February 8, 2012 | Posted in: Class Updates

This afternoon, you will find updated math profile sheets coming home.  These sheets share with you information about how your child performs on each unit’s assessment.  The standards for each unit are graded as having mastered the skill (no mark) or not yet having mastered the skill (checkmark).  I think the strength of these profiles is that you can see, specifically, what skills your child excelled in, and what skills are still challenging.  However, a checkmark (showing lack of mastery) does not communicate on its own how your child is progressing toward mastery.  In the fall conferences, I had the same discussion with several parents: A checkmark may mean that the student has intermediate skills and that they simply are not yet proficient.  Then again, the checkmark may mean that the student has to make a significant amount of growth before reaching proficiency.

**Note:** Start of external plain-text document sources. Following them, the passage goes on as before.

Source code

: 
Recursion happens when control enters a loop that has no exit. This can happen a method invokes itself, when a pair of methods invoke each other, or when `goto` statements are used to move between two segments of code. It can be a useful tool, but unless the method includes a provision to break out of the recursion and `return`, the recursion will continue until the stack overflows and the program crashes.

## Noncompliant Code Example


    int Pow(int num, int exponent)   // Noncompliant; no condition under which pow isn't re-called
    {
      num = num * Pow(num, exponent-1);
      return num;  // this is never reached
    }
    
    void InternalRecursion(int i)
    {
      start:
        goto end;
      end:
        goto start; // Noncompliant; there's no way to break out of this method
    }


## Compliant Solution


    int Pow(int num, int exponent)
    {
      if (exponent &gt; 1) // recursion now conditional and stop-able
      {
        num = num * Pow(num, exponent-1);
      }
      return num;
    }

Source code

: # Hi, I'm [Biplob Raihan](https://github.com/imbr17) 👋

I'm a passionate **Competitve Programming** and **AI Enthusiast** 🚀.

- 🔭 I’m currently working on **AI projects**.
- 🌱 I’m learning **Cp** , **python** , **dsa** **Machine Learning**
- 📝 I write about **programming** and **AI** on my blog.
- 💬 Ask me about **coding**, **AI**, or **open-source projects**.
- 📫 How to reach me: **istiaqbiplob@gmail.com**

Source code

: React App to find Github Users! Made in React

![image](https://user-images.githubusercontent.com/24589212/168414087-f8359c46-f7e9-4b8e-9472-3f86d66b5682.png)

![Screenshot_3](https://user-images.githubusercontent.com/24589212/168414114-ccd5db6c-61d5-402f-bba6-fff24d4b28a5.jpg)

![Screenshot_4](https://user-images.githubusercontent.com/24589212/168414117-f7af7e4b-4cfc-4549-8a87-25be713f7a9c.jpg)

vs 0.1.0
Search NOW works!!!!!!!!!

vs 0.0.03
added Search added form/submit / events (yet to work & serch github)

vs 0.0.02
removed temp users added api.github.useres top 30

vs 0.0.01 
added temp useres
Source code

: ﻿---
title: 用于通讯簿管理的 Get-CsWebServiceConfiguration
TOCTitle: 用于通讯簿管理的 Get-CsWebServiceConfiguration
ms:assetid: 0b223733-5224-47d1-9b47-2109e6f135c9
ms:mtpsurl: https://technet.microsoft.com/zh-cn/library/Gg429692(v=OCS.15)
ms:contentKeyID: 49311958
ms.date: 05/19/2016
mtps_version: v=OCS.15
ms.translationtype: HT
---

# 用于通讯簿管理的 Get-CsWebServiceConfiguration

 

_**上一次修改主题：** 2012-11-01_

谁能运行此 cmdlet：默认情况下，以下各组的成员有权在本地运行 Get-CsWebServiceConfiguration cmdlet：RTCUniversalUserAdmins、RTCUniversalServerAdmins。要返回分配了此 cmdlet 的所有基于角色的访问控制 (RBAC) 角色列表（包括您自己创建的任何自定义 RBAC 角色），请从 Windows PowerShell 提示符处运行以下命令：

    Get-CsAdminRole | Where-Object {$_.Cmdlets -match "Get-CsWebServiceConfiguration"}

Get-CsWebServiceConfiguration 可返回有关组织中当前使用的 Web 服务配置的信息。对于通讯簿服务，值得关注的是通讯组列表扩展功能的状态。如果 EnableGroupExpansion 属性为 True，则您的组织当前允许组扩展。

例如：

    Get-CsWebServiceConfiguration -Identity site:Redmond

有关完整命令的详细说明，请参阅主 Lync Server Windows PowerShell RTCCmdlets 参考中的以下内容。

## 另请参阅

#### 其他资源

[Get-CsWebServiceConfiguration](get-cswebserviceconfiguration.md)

Teachers clarify this in several ways.  Some teachers mark on the score sheet the percentage correct or the total number of correct problems.  I do not do this because, as I said at the fall Curriculum Night, I don’t think seeing a simple percentage provides you with valuable data.  For example, does a 75% mean that a student correctly answered an average of three out of four problems throughout the assessment, or did he or she perform flawlessly on the whole assessment, except for one section that was completed entirely incorrectly?  To me, giving a percentage lumps together too many diverse skills into a single score.  I try to write comments next to standards that need explanation (or at the bottom), but I am also trying a new approach.

Starting in unit 4, a checkmark indicates progression toward proficiency, and an X indicates that the student needs more significant support to reach proficiency.  This will accomplish several objectives:

  • You, as a parent, can more precisely see how your student performs on the assessments.
  • I can be more precise in my scoring and can translate that precision into the report card grades.
  • I can be more responsive to student performance and can more immediately provide support to students who are significantly struggling with a skill.  If your son or daughter has an X next to a standard, I will (or at this point, may have already) work(ed) with him or her individually, in a small group, or as part of a whole-class reteaching lesson.  If your son or daughter has a check, don’t think that I’m ignoring him or her – I may provide the same reteaching, or, if the checkmark is for a skill that we are continuing to work on, I may wait to see how his or her performance improves with continued teaching.

I hope that you find this new scoring method to be helpful for you!  Please understand that this is a trial in our classroom, and that I may continue to adjust the approach as time goes on.  If there are ongoing changes, I will, of course, let you know!